Rendered images with source text
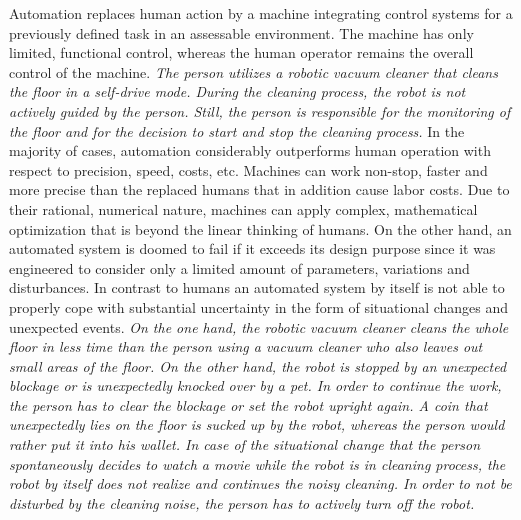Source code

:Automation replaces human action by a machine integrating 
control systems for a previously defined task in an assessable environment.
The machine has only limited, functional control, whereas the human operator remains the overall control of the machine.
\textit{The person utilizes a robotic vacuum cleaner that cleans the floor in a self-drive mode.
During the cleaning process, the robot is not actively guided by the person. 
Still, the person is responsible for the monitoring of the floor and for the decision to start and stop the cleaning process.}
In the majority of cases, automation considerably outperforms human operation with respect to precision, speed, costs, etc.
Machines can work non-stop, faster and more precise than the replaced humans that in addition cause labor costs.
Due to their rational, numerical nature, machines can apply complex, mathematical optimization that is beyond the linear thinking of humans.
On the other hand, an automated system is doomed to fail if it exceeds its design purpose since
it was engineered to consider only a limited amount of parameters, variations and disturbances.
In contrast to humans an automated system by itself is not able to properly cope with substantial uncertainty in the form
of situational changes and unexpected events.
\textit{On the one hand, the robotic vacuum cleaner cleans the whole floor in less time than the person using a vacuum cleaner 
who also leaves out small areas of the floor. 
On the other hand, the robot is stopped by an unexpected blockage or is unexpectedly knocked over by a pet.
In order to continue the work, the person has to clear the blockage or set the robot upright again.
A coin that unexpectedly lies on the floor is sucked up by the robot, whereas the person would rather put it into his wallet.
In case of the situational change
that the person spontaneously decides to watch a movie while the robot is in cleaning process,
the robot by itself does not realize and continues the noisy cleaning.
In order to not be disturbed by the cleaning noise, the person has to actively turn off the robot.}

Brief
What you give back must be exactly the lines from the opening line of the entries through the line holding "During the cleaning", with no pictures.

Answer below
Source code

:Automation replaces human action by a machine integrating 
control systems for a previously defined task in an assessable environment.
The machine has only limited, functional control, whereas the human operator remains the overall control of the machine.
\textit{The person utilizes a robotic vacuum cleaner that cleans the floor in a self-drive mode.
During the cleaning process, the robot is not actively guided by the person. 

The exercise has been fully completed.